→ **What you are asked to do**
No pictures are to be included when the entries below are reproduced exactly.

[Stored records]
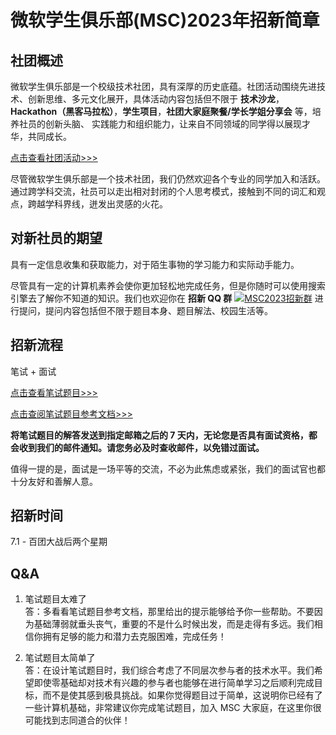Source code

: # 微软学生俱乐部(MSC)2023年招新简章

## 社团概述

微软学生俱乐部是一个校级技术社团，具有深厚的历史底蕴。社团活动围绕先进技术、创新思维、多元文化展开，具体活动内容包括但不限于 **技术沙龙**，**Hackathon（黑客马拉松）**，**学生项目**，**社团大家庭聚餐/学长学姐分享会** 等，培养社员的创新头脑、 实践能力和组织能力，让来自不同领域的同学得以展现才华，共同成长。

[点击查看社团活动>>>](./list-of-club-activities.md)

尽管微软学生俱乐部是一个技术社团，我们仍然欢迎各个专业的同学加入和活跃。通过跨学科交流，社员可以走出相对封闭的个人思考模式，接触到不同的词汇和观点，跨越学科界线，迸发出灵感的火花。

## 对新社员的期望

具有一定信息收集和获取能力，对于陌生事物的学习能力和实际动手能力。

尽管具有一定的计算机素养会使你更加轻松地完成任务，但是你随时可以使用搜索引擎去了解你不知道的知识。我们也欢迎你在 **招新 QQ 群** <a target="_blank" href="https://qm.qq.com/cgi-bin/qm/qr?k=OR0sCU9sbf8DC5SwE1rH7m6TnYN8DR9Z&jump_from=webapi&authKey=icB6mSzl1Y8K7SHXkPRIQu8iifQwOUUbIvB/I+BcDBnbtNGHzANBGp3tknunBDic"><img border="0" src="../img/group.png" alt="MSC2023招新群" title="MSC2023招新群"></a> 进行提问，提问内容包括但不限于题目本身、题目解法、校园生活等。

## 招新流程

笔试 + 面试

[点击查看笔试题目>>>](./written-test.md)

[点击查阅笔试题目参考文档>>>](./written-test-reference.md)

**将笔试题目的解答发送到指定邮箱之后的 7 天内，无论您是否具有面试资格，都会收到我们的邮件通知。请您务必及时查收邮件，以免错过面试。**

值得一提的是，面试是一场平等的交流，不必为此焦虑或紧张，我们的面试官也都十分友好和善解人意。

## 招新时间

7.1 - 百团大战后两个星期

## Q&A

1. 笔试题目太难了  
答：多看看笔试题目参考文档，那里给出的提示能够给予你一些帮助。不要因为基础薄弱就垂头丧气，重要的不是什么时候出发，而是走得有多远。我们相信你拥有足够的能力和潜力去克服困难，完成任务！

2. 笔试题目太简单了  
答：在设计笔试题目时，我们综合考虑了不同层次参与者的技术水平。我们希望即使零基础却对技术有兴趣的参与者也能够在进行简单学习之后顺利完成目标，而不是使其感到极具挑战。如果你觉得题目过于简单，这说明你已经有了一些计算机基础，非常建议你完成笔试题目，加入 MSC 大家庭，在这里你很可能找到志同道合的伙伴！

→ **Written solution**
Source code

: # 微软学生俱乐部(MSC)2023年招新简章

## 社团概述

微软学生俱乐部是一个校级技术社团，具有深厚的历史底蕴。社团活动围绕先进技术、创新思维、多元文化展开，具体活动内容包括但不限于 **技术沙龙**，**Hackathon（黑客马拉松）**，**学生项目**，**社团大家庭聚餐/学长学姐分享会** 等，培养社员的创新头脑、 实践能力和组织能力，让来自不同领域的同学得以展现才华，共同成长。

[点击查看社团活动>>>](./list-of-club-activities.md)

尽管微软学生俱乐部是一个技术社团，我们仍然欢迎各个专业的同学加入和活跃。通过跨学科交流，社员可以走出相对封闭的个人思考模式，接触到不同的词汇和观点，跨越学科界线，迸发出灵感的火花。

## 对新社员的期望

具有一定信息收集和获取能力，对于陌生事物的学习能力和实际动手能力。

尽管具有一定的计算机素养会使你更加轻松地完成任务，但是你随时可以使用搜索引擎去了解你不知道的知识。我们也欢迎你在 **招新 QQ 群** <a target="_blank" href="https://qm.qq.com/cgi-bin/qm/qr?k=OR0sCU9sbf8DC5SwE1rH7m6TnYN8DR9Z&jump_from=webapi&authKey=icB6mSzl1Y8K7SHXkPRIQu8iifQwOUUbIvB/I+BcDBnbtNGHzANBGp3tknunBDic"><img border="0" src="../img/group.png" alt="MSC2023招新群" title="MSC2023招新群"></a> 进行提问，提问内容包括但不限于题目本身、题目解法、校园生活等。

## 招新流程

笔试 + 面试

[点击查看笔试题目>>>](./written-test.md)

[点击查阅笔试题目参考文档>>>](./written-test-reference.md)

**将笔试题目的解答发送到指定邮箱之后的 7 天内，无论您是否具有面试资格，都会收到我们的邮件通知。请您务必及时查收邮件，以免错过面试。**

值得一提的是，面试是一场平等的交流，不必为此焦虑或紧张，我们的面试官也都十分友好和善解人意。

## 招新时间

7.1 - 百团大战后两个星期

## Q&A

1. 笔试题目太难了  
答：多看看笔试题目参考文档，那里给出的提示能够给予你一些帮助。不要因为基础薄弱就垂头丧气，重要的不是什么时候出发，而是走得有多远。我们相信你拥有足够的能力和潜力去克服困难，完成任务！

2. 笔试题目太简单了  
答：在设计笔试题目时，我们综合考虑了不同层次参与者的技术水平。我们希望即使零基础却对技术有兴趣的参与者也能够在进行简单学习之后顺利完成目标，而不是使其感到极具挑战。如果你觉得题目过于简单，这说明你已经有了一些计算机基础，非常建议你完成笔试题目，加入 MSC 大家庭，在这里你很可能找到志同道合的伙伴！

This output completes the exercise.